Lavorare da casa fa bene o male? La risposta dipende da noi...

3 ore fa 1

Due decenni di studi dimostrano che, quando si parla di smart working, conta il numero di giorni, il sesso e soprattutto le condizioni di partenza

Eugenio Spagnuolo

22 dicembre - 12:00 - MILANO

La salute mentale migliora o peggiora quando lavoriamo da casa? Domanda legittima a cui, però, non esiste una risposta sola. Un gruppo di ricercatori australiani ha seguito per vent'anni oltre 16 mila lavoratori per capirci qualcosa e ciò che ha scoperto è che la formula magica del lavoro da remoto, quella che dovrebbe renderci tutti più felici e produttivi, in realtà funziona soprattutto per le donne. E solo in certe condizioni. Per gli uomini, invece, lo smart working funziona fino a un certo punto...

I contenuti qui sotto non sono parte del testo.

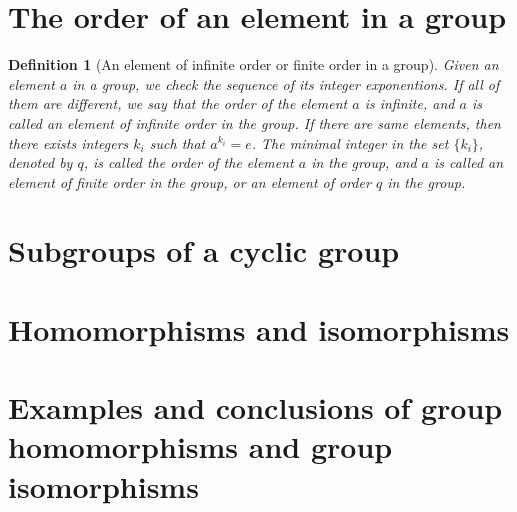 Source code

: \documentclass[onecolumn]{ctexart}
\newtheorem{definition}{Definition}
\begin{document}
\section{The order of an element in a group}

\begin{definition}[An element of infinite order or finite order in a group]
  Given an element $a$ in a group, we check the sequence of its integer 
  exponentions. If all of them are different, we say that the order of the 
  element $a$ is infinite, and $a$ is called an element of infinite order in the 
  group. If there are same elements, then there exists integers $k_i$ such that 
  $a^{k_i} = e$. The minimal integer in the set $\lbrace k_i \rbrace$, denoted 
  by $q$, is called the order of the element $a$ in the group, and $a$ is called 
  an element of finite order in the group, or an element of order $q$ in the 
  group.
\end{definition}

\section{Subgroups of a cyclic group}

\section{Homomorphisms and isomorphisms}

\section{Examples and conclusions of group homomorphisms and group isomorphisms}
\end{document}
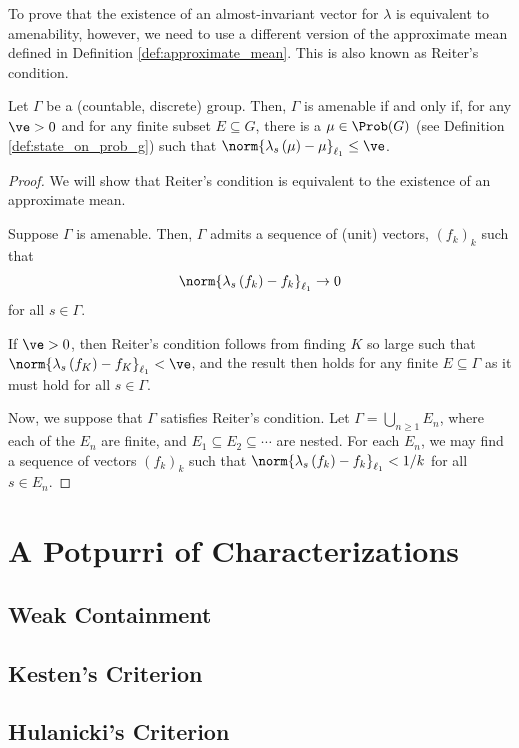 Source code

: To prove that the existence of an almost-invariant vector for $\lambda$ is equivalent to amenability, however, we need to use a different version of the approximate mean defined in Definition \ref{def:approximate_mean}. This is also known as Reiter's condition.
\begin{theorem}
  Let $\Gamma$ be a (countable, discrete) group. Then, $\Gamma$ is amenable if and only if, for any $\ve > 0$ and for any finite subset $E\subseteq G$, there is a $\mu\in \Prob(G)$ (see Definition \ref{def:state_on_prob_g}) such that $\norm{\lambda_s\left( \mu \right) - \mu}_{\ell_1} \leq \ve$.
\end{theorem}
\begin{proof}
  We will show that Reiter's condition is equivalent to the existence of an approximate mean.\newline

  Suppose $\Gamma$ is amenable. Then, $\Gamma$ admits a sequence of (unit) vectors, $\left( f_k \right)_k$ such that 
  \begin{align*}
    \norm{\lambda_s\left( f_k \right) - f_k}_{\ell_1}\rightarrow 0
  \end{align*}
   for all $s\in\Gamma$.\newline

   If $\ve > 0$, then Reiter's condition follows from finding $K$ so large such that $\norm{\lambda_s\left( f_K \right) - f_K}_{\ell_1} < \ve$, and the result then holds for any finite $E\subseteq \Gamma$ as it must hold for all $s\in \Gamma$.\newline

  Now, we suppose that $\Gamma$ satisfies Reiter's condition. Let $\Gamma = \bigcup_{n\geq 1}E_n$, where each of the $E_n$ are finite, and $E_1\subseteq E_2\subseteq \cdots$ are nested. For each $E_n$, we may find a sequence of vectors $\left( f_k \right)_k$ such that $\norm{\lambda_s\left( f_k \right) - f_k}_{\ell_1} < 1/k$ for all $s\in E_n$.
\end{proof}

\section{A Potpurri of Characterizations}%
\subsection{Weak Containment}%
\subsection{Kesten's Criterion}%
\subsection{Hulanicki's Criterion}%
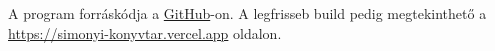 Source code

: \appendix
\chapter*{\fuggelek}
\setcounter{chapter}{\appendixnumber}

A program forráskódja a \href{https://OmTheTurtle/simonyi-konyvtar}{GitHub}-on. A legfrisseb build pedig megtekinthető a \href{https://simonyi-konyvtar.vercel.app}{https://simonyi-konyvtar.vercel.app} oldalon.
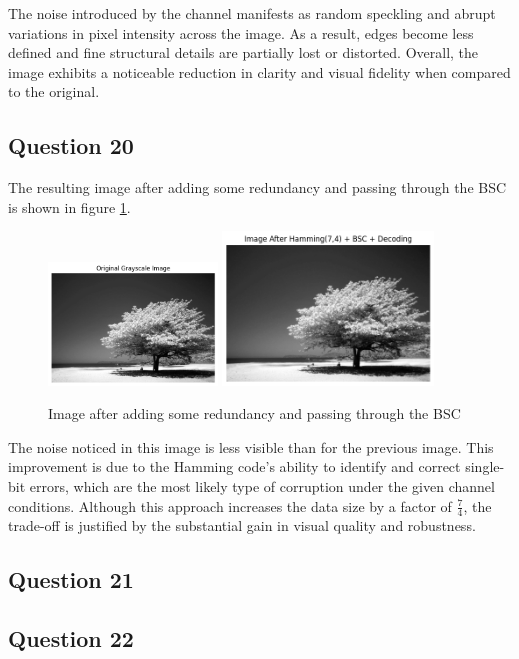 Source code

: \documentclass[]{template}
\begin{document}
    \noindent
    The noise introduced by the channel manifests as random speckling and abrupt variations in pixel intensity across the image. 
    As a result, edges become less defined and fine structural details are partially lost or distorted. 
    Overall, the image exhibits a noticeable reduction in clarity and visual fidelity when compared to the original.

    \subsection{Question 20}

    The resulting image after adding some redundancy and passing through the BSC is shown in figure \ref{fig:image_bsc_redundancy}.
    \begin{figure}[ht]
        \centering
        \includegraphics[width=0.4\textwidth]{Images/image.png}
        \includegraphics[width=0.5\textwidth]{Images/image_bsc_redundancy.png} 
        \caption{Image after adding some redundancy and passing through the BSC}\label{fig:image_bsc_redundancy}
    \end{figure}

    \noindent
    The noise noticed in this image is less visible than for the previous image.
    This improvement is due to the Hamming code's ability to identify and correct 
    single-bit errors, which are the most likely type of corruption under the given channel conditions. 
    Although this approach increases the data size by a factor of $\frac{7}{4}$, the trade-off is 
    justified by the substantial gain in visual quality and robustness.  

    \subsection{Question 21}

    \subsection{Question 22}
\end{document}
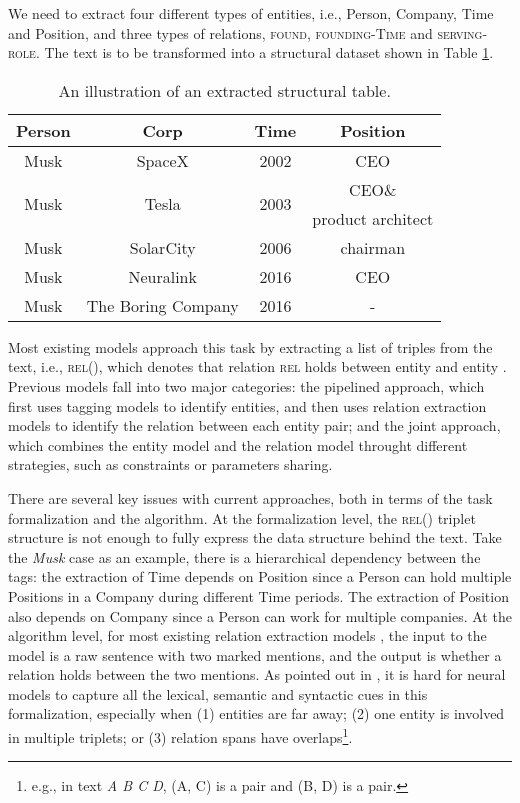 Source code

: \documentclass[11pt,a4paper]{article}
\newcommand{\rel}{\textsc{rel}\xspace}
\begin{document}
We need to extract four different types of entities, i.e., Person, Company, Time and Position, and three types of relations, \textsc{found}, \textsc{founding-Time} and \textsc{serving-role}.
The text is to be 
transformed into a structural dataset  shown in Table \ref{illustration}. 
\begin{table}
\small
\begin{tabular}{cccc}\hline
Person& Corp& Time & Position \\\hline
Musk& SpaceX & 2002 & CEO \\
\multirow{ 2}{*}{Musk}&\multirow{ 2}{*}{Tesla} &\multirow{ 2}{*}{ 2003} & CEO\&   \\
& & & product architect \\
Musk & SolarCity & 2006 & chairman  \\
Musk & Neuralink  & 2016 & CEO \\
Musk & The Boring Company & 2016 & - \\\hline
\end{tabular}
\caption{An illustration of an extracted structural table. }
\label{illustration}
\end{table}

Most existing models approach this task by extracting a list of triples from the text, i.e., \textsc{rel()}, which denotes that 
 relation \rel holds
  between entity  and entity .  
  Previous models fall into two major categories: 
the pipelined approach, which  first uses tagging models to identify entities, and
then uses relation extraction models  to identify the relation between each entity pair; and
the joint approach, which
combines the entity model and the relation model throught different strategies, 
such as 
 constraints or
 parameters sharing. 

There are several key issues with current approaches, both in terms of the task formalization and the algorithm. 
At the formalization level, the \textsc{rel()} triplet structure is not enough to fully express the data structure behind the text. 
Take the {\it Musk} case as an example, there is a hierarchical dependency between the tags: 
the extraction of Time depends on Position since a Person can hold multiple Positions in a Company during different Time periods. 
The extraction of Position also depends on Company since a Person can work for multiple companies. 
At the algorithm level, 
for most existing relation extraction models \cite{miwa2016end,wang2016relation,ye2016jointly}, 
the input to the  model is a raw sentence with two marked mentions, and the output is whether a relation holds between the two mentions. 
As pointed out in , it is hard for neural models to capture all the lexical, semantic and syntactic cues in this formalization, especially when 
(1) entities are far away; 
(2) one entity is involved in multiple triplets;  or (3) relation spans have overlaps\footnote{e.g., in text {\it A B C D}, (A, C) is a pair and (B, D) is a pair.}.
\end{document}
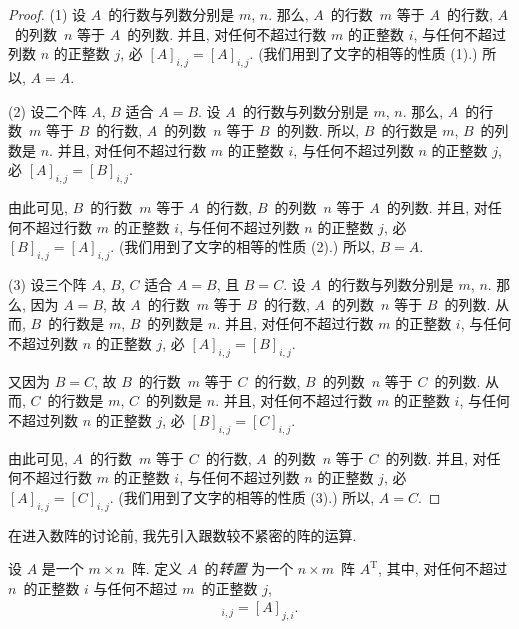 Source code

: \begin{proof}
    (1)
    设 \(A\)~的行数与列数分别是 \(m\), \(n\).
    那么,
    \(A\)~的行数~\(m\) 等于 \(A\)~的行数,
    \(A\)~的列数~\(n\) 等于 \(A\)~的列数.
    并且, 对任何不超过行数 \(m\) 的正整数 \(i\),
    与任何不超过列数 \(n\) 的正整数 \(j\),
    必 \([A]_{i,j} = [A]_{i,j}\).
    (我们用到了文字的相等的性质 (1).)
    所以, \(A = A\).

    (2)
    设二个阵 \(A\), \(B\) 适合 \(A = B\).
    设 \(A\)~的行数与列数分别是 \(m\), \(n\).
    那么,
    \(A\)~的行数~\(m\) 等于 \(B\)~的行数,
    \(A\)~的列数~\(n\) 等于 \(B\)~的列数.
    所以, \(B\)~的行数是 \(m\), \(B\)~的列数是 \(n\).
    并且, 对任何不超过行数 \(m\) 的正整数 \(i\),
    与任何不超过列数 \(n\) 的正整数 \(j\),
    必 \([A]_{i,j} = [B]_{i,j}\).

    由此可见,
    \(B\)~的行数~\(m\) 等于 \(A\)~的行数,
    \(B\)~的列数~\(n\) 等于 \(A\)~的列数.
    并且, 对任何不超过行数 \(m\) 的正整数 \(i\),
    与任何不超过列数 \(n\) 的正整数 \(j\),
    必 \([B]_{i,j} = [A]_{i,j}\).
    (我们用到了文字的相等的性质 (2).)
    所以, \(B = A\).

    (3)
    设三个阵 \(A\), \(B\), \(C\) 适合 \(A = B\), 且 \(B = C\).
    设 \(A\)~的行数与列数分别是 \(m\), \(n\).
    那么, 因为 \(A = B\),
    故
    \(A\)~的行数~\(m\) 等于 \(B\)~的行数,
    \(A\)~的列数~\(n\) 等于 \(B\)~的列数.
    从而,
    \(B\)~的行数是 \(m\), \(B\)~的列数是 \(n\).
    并且, 对任何不超过行数 \(m\) 的正整数 \(i\),
    与任何不超过列数 \(n\) 的正整数 \(j\),
    必 \([A]_{i,j} = [B]_{i,j}\).

    又因为 \(B = C\),
    故
    \(B\)~的行数~\(m\) 等于 \(C\)~的行数,
    \(B\)~的列数~\(n\) 等于 \(C\)~的列数.
    从而,
    \(C\)~的行数是 \(m\), \(C\)~的列数是 \(n\).
    并且, 对任何不超过行数 \(m\) 的正整数 \(i\),
    与任何不超过列数 \(n\) 的正整数 \(j\),
    必 \([B]_{i,j} = [C]_{i,j}\).

    由此可见,
    \(A\)~的行数~\(m\) 等于 \(C\)~的行数,
    \(A\)~的列数~\(n\) 等于 \(C\)~的列数.
    并且, 对任何不超过行数 \(m\) 的正整数 \(i\),
    与任何不超过列数 \(n\) 的正整数 \(j\),
    必 \([A]_{i,j} = [C]_{i,j}\).
    (我们用到了文字的相等的性质 (3).)
    所以, \(A = C\).
\end{proof}

在进入数阵的讨论前,
我先引入跟数较不紧密的阵的运算.

\begin{definition}[转置]
    设 \(A\) 是一个 \(m \times n\)~阵.
    定义 \(A\)~的\emph{转置}%
    为一个 \(n \times m\)~阵 \(A^{\mathrm{T}}\),
    其中, 对任何不超过 \(n\)~的正整数 \(i\)
    与任何不超过 \(m\)~的正整数 \(j\),
    \begin{align*}
        [A^{\mathrm{T}}]_{i,j} = [A]_{j,i}.
    \end{align*}
\end{definition}

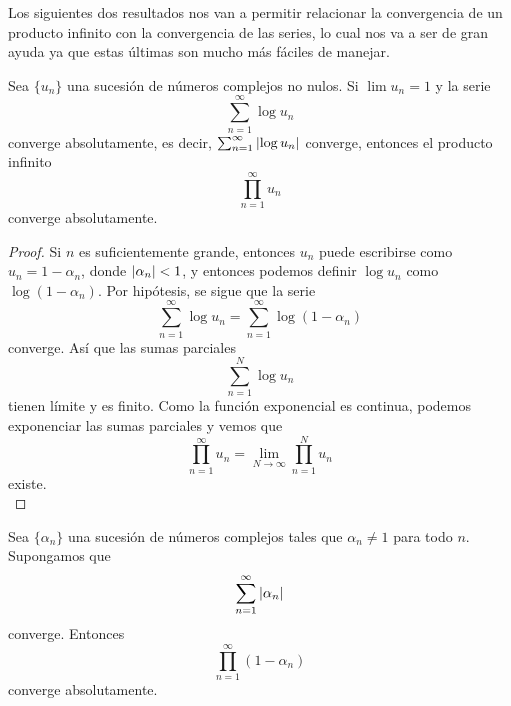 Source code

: \medskip

Los siguientes dos resultados nos van a permitir relacionar la convergencia de un producto infinito con la convergencia de las series, lo cual nos va a ser de gran ayuda ya que estas últimas son mucho más fáciles de manejar. \\

\begin{prop}
    Sea $\{u_n\}$ una sucesión de números complejos no nulos. Si $\lim u_n =1$ y la serie
    \begin{equation*}
        \sum_{n=1}^{\infty} \log u_n
    \end{equation*}
    converge absolutamente, es decir, $ \sum_{n=1}^{\infty} \left\lvert\log u_n\right\rvert$ converge, entonces el producto infinito
    \begin{equation*}
        \prod_{n=1}^{\infty} u_n
    \end{equation*}
    converge absolutamente.
\end{prop}

\begin{proof}
    Si $n$ es suficientemente grande, entonces $u_n$ puede escribirse como $u_n = 1 - \alpha_n$, donde $\left\lvert\alpha_n\right\rvert < 1$, y entonces podemos definir $\log{u_n}$ como $\log{(1 - \alpha_n)}$. Por hipótesis, se sigue que la serie
    \begin{equation*}
        \sum_{n=1}^{\infty} \log u_n = \sum_{n=1}^{\infty} \log{(1 - \alpha_n)}
    \end{equation*}
    converge. Así que las sumas parciales
    \begin{equation*}
        \sum_{n=1}^{N} \log u_n
    \end{equation*}
    tienen límite y es finito. Como la función exponencial es continua, podemos exponenciar las sumas parciales y vemos que
    \begin{equation*}
        \prod_{n=1}^{\infty} u_n = \lim_{N \to \infty} \prod_{n=1}^{N} u_n
    \end{equation*}
    existe. \\
\end{proof}

\begin{prop}
    \label{th:convergencia}
    Sea $\{\alpha_n\}$ una sucesión de números complejos tales que $\alpha_n \not = 1$ para todo $n$. Supongamos que
    \begin{equation*}
        \sum_{n=1}^{\infty} \left\lvert\alpha_n\right\rvert
    \end{equation*}
    converge. Entonces
    \begin{equation*}
        \prod_{n=1}^{\infty} (1 - \alpha_n)
    \end{equation*}
    converge absolutamente.
\end{prop}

Jan Kabatek e Ferdi Botha del Melbourne Institute dell'Università di Melbourne, insieme ai colleghi Jordy Meekes e Roger Wilkins, hanno analizzato i dati della HILDA Survey, un'indagine nazionale che dal 2002 tiene traccia di salute, lavoro e reddito degli australiani. Hanno escluso il 2020 e il 2021, quando la pandemia avrebbe falsato tutto, e si sono concentrati su due aspetti: il tempo di pendolarismo e il lavoro da casa. "I lavoratori con problemi di salute mentale sono i più sensibili ai tragitti lunghi e quelli che traggono maggior beneficio da sostanziali modalità di lavoro da casa" spiegano i ricercatori, aggiungendo che "questo accade in parte perché chi ha una salute mentale fragile ha già una capacità più limitata di affrontare eventi stressanti". 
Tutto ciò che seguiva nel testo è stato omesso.